[[ Source records open ]]

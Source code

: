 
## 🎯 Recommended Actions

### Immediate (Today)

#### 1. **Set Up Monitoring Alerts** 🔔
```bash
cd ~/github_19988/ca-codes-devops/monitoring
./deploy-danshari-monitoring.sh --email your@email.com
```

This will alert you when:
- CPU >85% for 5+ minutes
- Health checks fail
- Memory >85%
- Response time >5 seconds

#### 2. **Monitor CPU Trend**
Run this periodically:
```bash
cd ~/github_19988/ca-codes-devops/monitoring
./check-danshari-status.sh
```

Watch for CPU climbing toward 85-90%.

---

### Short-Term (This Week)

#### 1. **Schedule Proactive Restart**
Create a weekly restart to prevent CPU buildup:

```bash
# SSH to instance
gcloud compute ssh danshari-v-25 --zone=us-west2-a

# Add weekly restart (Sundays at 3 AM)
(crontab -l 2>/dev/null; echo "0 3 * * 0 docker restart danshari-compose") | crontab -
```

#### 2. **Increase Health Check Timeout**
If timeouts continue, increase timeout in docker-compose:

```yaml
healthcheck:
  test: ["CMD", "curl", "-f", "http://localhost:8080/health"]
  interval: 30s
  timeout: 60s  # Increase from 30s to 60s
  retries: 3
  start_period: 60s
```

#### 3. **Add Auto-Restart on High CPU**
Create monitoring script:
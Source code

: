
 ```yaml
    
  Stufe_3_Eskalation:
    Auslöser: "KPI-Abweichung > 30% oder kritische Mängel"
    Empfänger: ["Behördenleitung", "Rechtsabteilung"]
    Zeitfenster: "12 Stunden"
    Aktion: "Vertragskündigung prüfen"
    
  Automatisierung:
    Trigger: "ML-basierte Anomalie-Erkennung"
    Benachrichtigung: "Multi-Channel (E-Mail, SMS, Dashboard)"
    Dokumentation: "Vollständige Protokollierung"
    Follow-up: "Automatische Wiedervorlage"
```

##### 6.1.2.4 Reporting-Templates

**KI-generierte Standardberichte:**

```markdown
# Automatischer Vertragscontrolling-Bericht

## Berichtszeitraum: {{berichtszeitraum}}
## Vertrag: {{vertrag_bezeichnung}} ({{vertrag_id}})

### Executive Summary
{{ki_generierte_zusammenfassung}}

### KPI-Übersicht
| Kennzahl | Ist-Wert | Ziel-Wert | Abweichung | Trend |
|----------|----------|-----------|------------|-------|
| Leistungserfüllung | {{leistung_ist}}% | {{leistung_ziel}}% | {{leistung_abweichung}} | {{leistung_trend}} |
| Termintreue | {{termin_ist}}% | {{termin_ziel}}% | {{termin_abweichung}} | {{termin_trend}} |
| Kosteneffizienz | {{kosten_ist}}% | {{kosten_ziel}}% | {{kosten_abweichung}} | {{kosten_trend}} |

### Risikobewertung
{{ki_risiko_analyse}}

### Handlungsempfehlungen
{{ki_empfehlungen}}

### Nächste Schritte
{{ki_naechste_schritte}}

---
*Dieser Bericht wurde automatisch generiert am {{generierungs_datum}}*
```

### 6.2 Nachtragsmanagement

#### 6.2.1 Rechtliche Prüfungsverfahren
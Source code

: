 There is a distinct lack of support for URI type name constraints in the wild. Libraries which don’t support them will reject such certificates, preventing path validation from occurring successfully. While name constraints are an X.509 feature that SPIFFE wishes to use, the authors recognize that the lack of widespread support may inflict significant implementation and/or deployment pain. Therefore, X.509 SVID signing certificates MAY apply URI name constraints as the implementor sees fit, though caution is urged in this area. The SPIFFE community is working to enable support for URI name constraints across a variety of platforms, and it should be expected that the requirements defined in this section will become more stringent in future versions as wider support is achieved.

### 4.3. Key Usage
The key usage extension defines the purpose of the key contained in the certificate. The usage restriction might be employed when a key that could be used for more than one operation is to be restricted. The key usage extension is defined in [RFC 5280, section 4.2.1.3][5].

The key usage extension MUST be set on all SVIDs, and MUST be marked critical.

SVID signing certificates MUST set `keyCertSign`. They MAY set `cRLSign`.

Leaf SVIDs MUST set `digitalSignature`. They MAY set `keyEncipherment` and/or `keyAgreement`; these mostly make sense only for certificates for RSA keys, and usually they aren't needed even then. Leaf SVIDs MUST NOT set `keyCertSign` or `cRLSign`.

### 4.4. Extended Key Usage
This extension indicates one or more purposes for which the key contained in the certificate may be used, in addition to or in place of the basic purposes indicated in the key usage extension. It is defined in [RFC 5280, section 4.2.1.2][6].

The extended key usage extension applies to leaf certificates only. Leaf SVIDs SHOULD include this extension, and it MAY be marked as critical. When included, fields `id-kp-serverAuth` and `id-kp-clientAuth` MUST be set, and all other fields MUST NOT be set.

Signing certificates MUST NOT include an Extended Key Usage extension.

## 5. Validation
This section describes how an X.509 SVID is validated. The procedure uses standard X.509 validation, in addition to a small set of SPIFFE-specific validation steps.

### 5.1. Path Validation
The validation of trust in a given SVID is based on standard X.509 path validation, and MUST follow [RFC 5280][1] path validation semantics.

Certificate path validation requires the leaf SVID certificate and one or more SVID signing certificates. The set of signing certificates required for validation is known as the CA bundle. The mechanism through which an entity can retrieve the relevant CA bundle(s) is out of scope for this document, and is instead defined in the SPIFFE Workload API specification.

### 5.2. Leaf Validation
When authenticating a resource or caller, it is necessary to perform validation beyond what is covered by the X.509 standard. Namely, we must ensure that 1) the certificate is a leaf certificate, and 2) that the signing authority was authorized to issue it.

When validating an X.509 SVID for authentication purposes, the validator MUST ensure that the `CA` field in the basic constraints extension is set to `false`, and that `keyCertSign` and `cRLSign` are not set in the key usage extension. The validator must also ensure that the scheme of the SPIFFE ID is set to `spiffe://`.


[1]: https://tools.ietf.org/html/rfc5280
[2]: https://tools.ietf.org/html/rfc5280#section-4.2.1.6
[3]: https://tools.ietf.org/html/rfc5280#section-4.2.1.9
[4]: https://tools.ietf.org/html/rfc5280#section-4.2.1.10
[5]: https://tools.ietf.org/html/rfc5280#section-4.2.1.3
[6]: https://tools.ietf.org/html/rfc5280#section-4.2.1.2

[[ Source records closed ]]

| Your task |
All of the entries above must be transcribed exactly.

| Answer area |
Source code

: 
## 🎯 Recommended Actions

### Immediate (Today)

#### 1. **Set Up Monitoring Alerts** 🔔
```bash
cd ~/github_19988/ca-codes-devops/monitoring
./deploy-danshari-monitoring.sh --email your@email.com
```

This will alert you when:
- CPU >85% for 5+ minutes
- Health checks fail
- Memory >85%
- Response time >5 seconds

#### 2. **Monitor CPU Trend**
Run this periodically:
```bash
cd ~/github_19988/ca-codes-devops/monitoring
./check-danshari-status.sh
```

Watch for CPU climbing toward 85-90%.

---

### Short-Term (This Week)

#### 1. **Schedule Proactive Restart**
Create a weekly restart to prevent CPU buildup:

```bash
# SSH to instance
gcloud compute ssh danshari-v-25 --zone=us-west2-a

# Add weekly restart (Sundays at 3 AM)
(crontab -l 2>/dev/null; echo "0 3 * * 0 docker restart danshari-compose") | crontab -
```

#### 2. **Increase Health Check Timeout**
If timeouts continue, increase timeout in docker-compose:

```yaml
healthcheck:
  test: ["CMD", "curl", "-f", "http://localhost:8080/health"]
  interval: 30s
  timeout: 60s  # Increase from 30s to 60s
  retries: 3
  start_period: 60s
```

#### 3. **Add Auto-Restart on High CPU**
Create monitoring script:
Source code

:
 ```yaml
    
  Stufe_3_Eskalation:
    Auslöser: "KPI-Abweichung > 30% oder kritische Mängel"
    Empfänger: ["Behördenleitung", "Rechtsabteilung"]
    Zeitfenster: "12 Stunden"
    Aktion: "Vertragskündigung prüfen"
    
  Automatisierung:
    Trigger: "ML-basierte Anomalie-Erkennung"
    Benachrichtigung: "Multi-Channel (E-Mail, SMS, Dashboard)"
    Dokumentation: "Vollständige Protokollierung"
    Follow-up: "Automatische Wiedervorlage"
```

##### 6.1.2.4 Reporting-Templates

**KI-generierte Standardberichte:**

```markdown
# Automatischer Vertragscontrolling-Bericht

## Berichtszeitraum: {{berichtszeitraum}}
## Vertrag: {{vertrag_bezeichnung}} ({{vertrag_id}})

### Executive Summary
{{ki_generierte_zusammenfassung}}

### KPI-Übersicht
| Kennzahl | Ist-Wert | Ziel-Wert | Abweichung | Trend |
|----------|----------|-----------|------------|-------|
| Leistungserfüllung | {{leistung_ist}}% | {{leistung_ziel}}% | {{leistung_abweichung}} | {{leistung_trend}} |
| Termintreue | {{termin_ist}}% | {{termin_ziel}}% | {{termin_abweichung}} | {{termin_trend}} |
| Kosteneffizienz | {{kosten_ist}}% | {{kosten_ziel}}% | {{kosten_abweichung}} | {{kosten_trend}} |

### Risikobewertung
{{ki_risiko_analyse}}

### Handlungsempfehlungen
{{ki_empfehlungen}}

### Nächste Schritte
{{ki_naechste_schritte}}

---
*Dieser Bericht wurde automatisch generiert am {{generierungs_datum}}*
```

### 6.2 Nachtragsmanagement

#### 6.2.1 Rechtliche Prüfungsverfahren
Source code

: There is a distinct lack of support for URI type name constraints in the wild. Libraries which don’t support them will reject such certificates, preventing path validation from occurring successfully. While name constraints are an X.509 feature that SPIFFE wishes to use, the authors recognize that the lack of widespread support may inflict significant implementation and/or deployment pain. Therefore, X.509 SVID signing certificates MAY apply URI name constraints as the implementor sees fit, though caution is urged in this area. The SPIFFE community is working to enable support for URI name constraints across a variety of platforms, and it should be expected that the requirements defined in this section will become more stringent in future versions as wider support is achieved.

### 4.3. Key Usage
The key usage extension defines the purpose of the key contained in the certificate. The usage restriction might be employed when a key that could be used for more than one operation is to be restricted. The key usage extension is defined in [RFC 5280, section 4.2.1.3][5].

The key usage extension MUST be set on all SVIDs, and MUST be marked critical.

SVID signing certificates MUST set `keyCertSign`. They MAY set `cRLSign`.

Leaf SVIDs MUST set `digitalSignature`. They MAY set `keyEncipherment` and/or `keyAgreement`; these mostly make sense only for certificates for RSA keys, and usually they aren't needed even then. Leaf SVIDs MUST NOT set `keyCertSign` or `cRLSign`.

### 4.4. Extended Key Usage
This extension indicates one or more purposes for which the key contained in the certificate may be used, in addition to or in place of the basic purposes indicated in the key usage extension. It is defined in [RFC 5280, section 4.2.1.2][6].

The extended key usage extension applies to leaf certificates only. Leaf SVIDs SHOULD include this extension, and it MAY be marked as critical. When included, fields `id-kp-serverAuth` and `id-kp-clientAuth` MUST be set, and all other fields MUST NOT be set.

Signing certificates MUST NOT include an Extended Key Usage extension.

## 5. Validation
This section describes how an X.509 SVID is validated. The procedure uses standard X.509 validation, in addition to a small set of SPIFFE-specific validation steps.

### 5.1. Path Validation
The validation of trust in a given SVID is based on standard X.509 path validation, and MUST follow [RFC 5280][1] path validation semantics.

Certificate path validation requires the leaf SVID certificate and one or more SVID signing certificates. The set of signing certificates required for validation is known as the CA bundle. The mechanism through which an entity can retrieve the relevant CA bundle(s) is out of scope for this document, and is instead defined in the SPIFFE Workload API specification.

### 5.2. Leaf Validation
When authenticating a resource or caller, it is necessary to perform validation beyond what is covered by the X.509 standard. Namely, we must ensure that 1) the certificate is a leaf certificate, and 2) that the signing authority was authorized to issue it.

When validating an X.509 SVID for authentication purposes, the validator MUST ensure that the `CA` field in the basic constraints extension is set to `false`, and that `keyCertSign` and `cRLSign` are not set in the key usage extension. The validator must also ensure that the scheme of the SPIFFE ID is set to `spiffe://`.


[1]: https://tools.ietf.org/html/rfc5280
[2]: https://tools.ietf.org/html/rfc5280#section-4.2.1.6
[3]: https://tools.ietf.org/html/rfc5280#section-4.2.1.9
[4]: https://tools.ietf.org/html/rfc5280#section-4.2.1.10
[5]: https://tools.ietf.org/html/rfc5280#section-4.2.1.3
[6]: https://tools.ietf.org/html/rfc5280#section-4.2.1.2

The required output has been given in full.